[Rendered images with source text]
<<<<
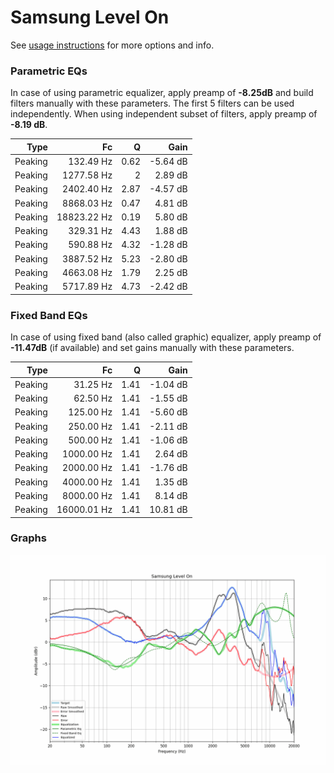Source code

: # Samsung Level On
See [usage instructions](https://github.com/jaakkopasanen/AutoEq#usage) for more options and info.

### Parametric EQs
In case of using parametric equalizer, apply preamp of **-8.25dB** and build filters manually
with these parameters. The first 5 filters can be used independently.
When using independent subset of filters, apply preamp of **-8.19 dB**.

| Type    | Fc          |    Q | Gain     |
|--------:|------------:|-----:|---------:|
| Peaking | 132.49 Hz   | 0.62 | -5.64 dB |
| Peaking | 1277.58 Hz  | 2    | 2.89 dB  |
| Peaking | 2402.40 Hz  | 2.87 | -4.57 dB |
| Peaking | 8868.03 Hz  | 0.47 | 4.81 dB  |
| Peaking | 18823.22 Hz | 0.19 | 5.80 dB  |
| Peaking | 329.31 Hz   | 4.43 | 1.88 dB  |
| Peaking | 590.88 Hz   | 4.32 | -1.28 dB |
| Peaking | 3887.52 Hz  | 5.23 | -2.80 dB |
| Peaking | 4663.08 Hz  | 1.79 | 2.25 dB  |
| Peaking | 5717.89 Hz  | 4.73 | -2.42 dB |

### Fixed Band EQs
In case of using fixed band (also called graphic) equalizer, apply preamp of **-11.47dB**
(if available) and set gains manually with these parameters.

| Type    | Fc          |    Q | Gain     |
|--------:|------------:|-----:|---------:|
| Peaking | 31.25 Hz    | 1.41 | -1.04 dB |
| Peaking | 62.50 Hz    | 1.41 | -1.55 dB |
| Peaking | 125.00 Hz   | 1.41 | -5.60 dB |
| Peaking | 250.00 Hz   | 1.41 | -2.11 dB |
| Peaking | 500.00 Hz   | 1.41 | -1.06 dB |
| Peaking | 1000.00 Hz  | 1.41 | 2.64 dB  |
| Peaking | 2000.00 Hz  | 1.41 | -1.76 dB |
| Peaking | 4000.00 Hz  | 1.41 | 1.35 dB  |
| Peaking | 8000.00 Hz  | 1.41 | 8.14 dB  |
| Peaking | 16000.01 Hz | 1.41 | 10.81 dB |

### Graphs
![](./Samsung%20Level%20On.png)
>>>>
<<<<
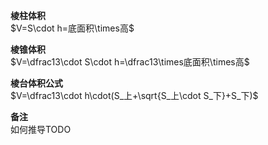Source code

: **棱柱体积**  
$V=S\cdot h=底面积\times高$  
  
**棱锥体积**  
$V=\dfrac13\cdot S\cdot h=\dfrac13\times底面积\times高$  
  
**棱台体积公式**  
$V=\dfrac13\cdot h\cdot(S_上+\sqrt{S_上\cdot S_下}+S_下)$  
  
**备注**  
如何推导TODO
>>>>
Problem to work on | Please filter the data down to the lines containing the word "parameters".

Solution below |
with these parameters. The first 5 filters can be used independently.
(if available) and set gains manually with these parameters.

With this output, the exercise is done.